= Glossary of file systems terms =

This is a glossary of common file system terms.

Access control lists:
- Does the file system support multi-user access control lists (ACLs).

Attributes:
- Lists the basic file attributes available.

Bad sector allocation:
- Describe how the file system allocates and isolates bad sectors.

Directory structure:
- Describes how the subdirectories are implemented.

File allocation:
- Describes how the file system allocates sectors in-use by files.

Inventor:
- List the names of those credited with the design of the file system specification. This should not include those responsible for writing the implementation.

Maximum date:
- The maximum year that can be handled by the file system, as per the specification.

Maximum filename size:
- The maximum number of characters that a file or directory name may contain.

Maximum files:
- The maximum number of files the file system can handle.

Maximum volume size:
- The maximum size of a volume that the file system specification can handle. This may differ from the maximum size an operating system supports using a given implementation of the file system.

Name:
- The full, non abbreviated, name of the file system itself.

Named streams:
- Determines if the file systems supports multiple data streams. NTFS refers to these as alternate data streams, HPFS as extended attributes and HFS calls them forks.

Namespace:
- Lists the characters that are legal within file and directory names.

Native operating system:
- The name of the operating system in which this file system debuted.

Partition identificator:
- The partitioning scheme and marker used to identify that a partition is formatted to this file system.

Per-file compression:
- Does the file system support real-time transparent compression and decompression of individual files.

Per-file encryption:
- Does the file system support real-time transparent encryption and decryption of individual files.

Per-volume compression:
- Does the file system support real-time transparent compression and decompression of an entire volume.

Per-volume encryption:
- Does the file system support real-time transparent encryption and decryption of an entire volume.

== Dates handled ==
What type of dates and times the file system can support, which may include:

Access date:
- This is the date the file was last accessed.

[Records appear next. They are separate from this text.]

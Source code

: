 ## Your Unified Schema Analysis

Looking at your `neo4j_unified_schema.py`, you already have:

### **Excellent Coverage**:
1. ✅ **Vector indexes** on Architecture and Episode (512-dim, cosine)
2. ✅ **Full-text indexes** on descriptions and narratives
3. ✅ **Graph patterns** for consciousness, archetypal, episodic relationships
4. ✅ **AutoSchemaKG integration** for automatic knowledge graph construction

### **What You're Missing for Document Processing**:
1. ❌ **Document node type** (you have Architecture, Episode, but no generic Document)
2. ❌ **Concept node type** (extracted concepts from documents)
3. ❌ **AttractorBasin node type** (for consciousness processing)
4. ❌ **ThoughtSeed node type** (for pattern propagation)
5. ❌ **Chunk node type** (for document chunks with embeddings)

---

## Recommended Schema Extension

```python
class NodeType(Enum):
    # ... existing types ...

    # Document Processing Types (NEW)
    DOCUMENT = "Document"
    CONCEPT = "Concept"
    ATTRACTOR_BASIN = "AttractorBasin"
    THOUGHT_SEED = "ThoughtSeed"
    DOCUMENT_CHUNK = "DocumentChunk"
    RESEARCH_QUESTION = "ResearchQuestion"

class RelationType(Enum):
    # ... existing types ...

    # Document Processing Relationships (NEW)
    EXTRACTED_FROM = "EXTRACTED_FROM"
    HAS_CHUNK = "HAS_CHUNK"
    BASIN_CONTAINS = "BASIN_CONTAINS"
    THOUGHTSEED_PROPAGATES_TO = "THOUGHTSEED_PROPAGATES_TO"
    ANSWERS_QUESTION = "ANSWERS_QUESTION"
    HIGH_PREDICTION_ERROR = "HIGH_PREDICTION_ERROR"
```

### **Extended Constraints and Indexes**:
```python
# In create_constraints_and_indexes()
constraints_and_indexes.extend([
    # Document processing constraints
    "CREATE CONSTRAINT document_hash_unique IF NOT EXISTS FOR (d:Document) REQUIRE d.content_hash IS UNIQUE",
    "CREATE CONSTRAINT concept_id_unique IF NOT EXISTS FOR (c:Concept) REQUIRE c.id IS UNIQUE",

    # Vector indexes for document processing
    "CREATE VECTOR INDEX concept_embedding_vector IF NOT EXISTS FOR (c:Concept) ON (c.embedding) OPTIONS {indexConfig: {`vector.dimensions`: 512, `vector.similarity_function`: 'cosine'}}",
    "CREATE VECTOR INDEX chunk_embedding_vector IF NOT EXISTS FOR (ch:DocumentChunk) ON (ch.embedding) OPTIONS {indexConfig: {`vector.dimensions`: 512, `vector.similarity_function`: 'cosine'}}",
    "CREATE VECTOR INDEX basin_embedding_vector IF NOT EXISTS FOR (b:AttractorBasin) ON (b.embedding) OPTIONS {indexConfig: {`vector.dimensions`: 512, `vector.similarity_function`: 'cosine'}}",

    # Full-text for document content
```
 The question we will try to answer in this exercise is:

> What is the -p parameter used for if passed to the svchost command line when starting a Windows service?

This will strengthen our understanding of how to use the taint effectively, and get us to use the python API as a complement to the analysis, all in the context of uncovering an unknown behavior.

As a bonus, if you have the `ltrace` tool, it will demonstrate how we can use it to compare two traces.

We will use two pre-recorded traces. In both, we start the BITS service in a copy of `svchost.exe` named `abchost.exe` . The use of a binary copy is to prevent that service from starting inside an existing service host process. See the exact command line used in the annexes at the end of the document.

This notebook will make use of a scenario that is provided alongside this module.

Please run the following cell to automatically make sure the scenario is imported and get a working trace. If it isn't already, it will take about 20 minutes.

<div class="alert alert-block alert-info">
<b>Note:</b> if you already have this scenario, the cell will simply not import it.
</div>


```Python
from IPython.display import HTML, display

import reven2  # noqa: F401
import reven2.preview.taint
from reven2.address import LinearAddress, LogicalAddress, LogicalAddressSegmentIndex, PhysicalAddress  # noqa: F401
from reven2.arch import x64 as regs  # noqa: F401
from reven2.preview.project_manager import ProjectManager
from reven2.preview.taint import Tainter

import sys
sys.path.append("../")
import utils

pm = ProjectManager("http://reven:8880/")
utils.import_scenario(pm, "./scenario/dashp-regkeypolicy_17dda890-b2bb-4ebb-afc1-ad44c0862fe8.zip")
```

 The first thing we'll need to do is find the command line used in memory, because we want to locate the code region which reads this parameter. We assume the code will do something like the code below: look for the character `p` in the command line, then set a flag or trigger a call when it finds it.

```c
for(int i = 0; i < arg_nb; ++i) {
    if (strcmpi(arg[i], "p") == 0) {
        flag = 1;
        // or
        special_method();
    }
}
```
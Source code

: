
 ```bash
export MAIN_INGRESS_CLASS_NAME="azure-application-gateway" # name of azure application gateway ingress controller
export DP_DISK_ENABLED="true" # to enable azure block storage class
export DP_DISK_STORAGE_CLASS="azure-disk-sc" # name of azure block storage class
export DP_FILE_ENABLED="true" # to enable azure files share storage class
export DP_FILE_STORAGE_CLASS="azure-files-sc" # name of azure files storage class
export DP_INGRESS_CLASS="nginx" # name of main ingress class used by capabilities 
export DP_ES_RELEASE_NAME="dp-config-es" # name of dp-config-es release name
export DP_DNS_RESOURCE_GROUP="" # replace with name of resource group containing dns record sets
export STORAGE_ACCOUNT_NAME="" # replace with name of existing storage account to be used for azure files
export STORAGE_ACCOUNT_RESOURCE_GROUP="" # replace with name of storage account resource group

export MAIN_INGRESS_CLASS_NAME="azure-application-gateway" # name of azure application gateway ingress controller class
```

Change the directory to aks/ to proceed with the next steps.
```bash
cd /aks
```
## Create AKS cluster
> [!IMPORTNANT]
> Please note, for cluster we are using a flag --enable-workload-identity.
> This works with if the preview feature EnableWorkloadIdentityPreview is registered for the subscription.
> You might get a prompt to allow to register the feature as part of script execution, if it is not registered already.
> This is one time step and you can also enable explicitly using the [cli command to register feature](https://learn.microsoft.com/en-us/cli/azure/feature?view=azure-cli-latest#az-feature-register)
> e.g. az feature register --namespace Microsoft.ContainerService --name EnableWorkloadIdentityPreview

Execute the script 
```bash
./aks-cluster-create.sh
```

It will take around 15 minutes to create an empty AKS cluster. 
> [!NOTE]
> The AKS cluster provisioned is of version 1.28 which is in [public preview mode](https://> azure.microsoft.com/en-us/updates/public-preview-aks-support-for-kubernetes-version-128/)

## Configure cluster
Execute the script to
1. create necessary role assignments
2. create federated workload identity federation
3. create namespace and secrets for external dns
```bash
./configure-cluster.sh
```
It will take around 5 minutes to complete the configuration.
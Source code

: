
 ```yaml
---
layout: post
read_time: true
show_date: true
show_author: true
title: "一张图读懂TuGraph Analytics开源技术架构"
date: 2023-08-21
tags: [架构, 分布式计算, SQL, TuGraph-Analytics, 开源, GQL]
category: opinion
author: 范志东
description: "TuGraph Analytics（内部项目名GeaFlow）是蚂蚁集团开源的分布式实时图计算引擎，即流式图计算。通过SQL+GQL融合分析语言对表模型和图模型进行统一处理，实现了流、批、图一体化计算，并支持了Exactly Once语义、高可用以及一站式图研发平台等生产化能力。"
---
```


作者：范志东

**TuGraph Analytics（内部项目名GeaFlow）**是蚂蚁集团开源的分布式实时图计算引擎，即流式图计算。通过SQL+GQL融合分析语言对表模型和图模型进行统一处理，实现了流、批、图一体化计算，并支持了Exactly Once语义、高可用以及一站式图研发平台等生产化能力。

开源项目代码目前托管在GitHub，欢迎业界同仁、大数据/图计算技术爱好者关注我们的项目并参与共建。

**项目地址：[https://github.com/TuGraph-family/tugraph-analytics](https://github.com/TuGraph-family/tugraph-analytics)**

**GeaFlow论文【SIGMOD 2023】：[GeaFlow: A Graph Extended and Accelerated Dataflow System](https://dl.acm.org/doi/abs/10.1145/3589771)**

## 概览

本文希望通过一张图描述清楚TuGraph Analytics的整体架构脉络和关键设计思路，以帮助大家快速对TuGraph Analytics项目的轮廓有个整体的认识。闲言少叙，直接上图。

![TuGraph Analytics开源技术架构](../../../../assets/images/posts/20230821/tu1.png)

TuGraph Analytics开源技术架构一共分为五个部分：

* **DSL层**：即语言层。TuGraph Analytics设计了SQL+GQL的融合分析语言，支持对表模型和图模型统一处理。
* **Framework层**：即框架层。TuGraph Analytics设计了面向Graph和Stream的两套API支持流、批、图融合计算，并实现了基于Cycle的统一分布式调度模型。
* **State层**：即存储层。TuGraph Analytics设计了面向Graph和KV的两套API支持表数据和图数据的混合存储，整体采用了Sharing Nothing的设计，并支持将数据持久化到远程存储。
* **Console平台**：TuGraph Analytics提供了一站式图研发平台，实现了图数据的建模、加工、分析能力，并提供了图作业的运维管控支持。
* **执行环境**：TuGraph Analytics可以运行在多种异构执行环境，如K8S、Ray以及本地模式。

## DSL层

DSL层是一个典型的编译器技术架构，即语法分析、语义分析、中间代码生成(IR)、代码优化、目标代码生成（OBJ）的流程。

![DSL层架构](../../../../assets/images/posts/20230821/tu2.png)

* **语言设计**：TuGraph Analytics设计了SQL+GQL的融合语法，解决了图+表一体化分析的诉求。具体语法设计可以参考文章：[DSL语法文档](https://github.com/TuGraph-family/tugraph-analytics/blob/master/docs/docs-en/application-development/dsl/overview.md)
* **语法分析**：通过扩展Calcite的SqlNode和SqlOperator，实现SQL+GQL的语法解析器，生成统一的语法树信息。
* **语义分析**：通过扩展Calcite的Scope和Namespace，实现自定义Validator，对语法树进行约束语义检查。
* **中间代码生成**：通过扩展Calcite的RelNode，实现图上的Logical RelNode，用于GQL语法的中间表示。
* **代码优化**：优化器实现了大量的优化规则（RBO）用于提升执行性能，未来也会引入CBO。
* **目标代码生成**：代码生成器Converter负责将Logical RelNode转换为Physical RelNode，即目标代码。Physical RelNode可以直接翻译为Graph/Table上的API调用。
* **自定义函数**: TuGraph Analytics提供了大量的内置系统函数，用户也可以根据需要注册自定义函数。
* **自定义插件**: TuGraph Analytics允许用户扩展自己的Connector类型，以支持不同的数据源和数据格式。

An access can be a move, an open, or any other simple access. It can also be tripped by Anti-virus scanners, or Windows system processes. Therefore, caution has to be used when stating a “file was last accessed by user XXX” if there is only the “File Access” date in NTFS to work from.

Backed-up date:
- The date and time when the file was last backed up.

Changed date:
- The date and time related attributes were modified. This may include ACLs and the file/directory name.

Creation date:
- This is the date the file was “created” on the volume. This does not change when working normally with a file, e.g. opening, closing, saving, or modifying the file.

Modified date:
- This date as shown by Windows there has been a change to the file itself. E.g. if a notepad document has more data added to it, this would trip the date it was modified.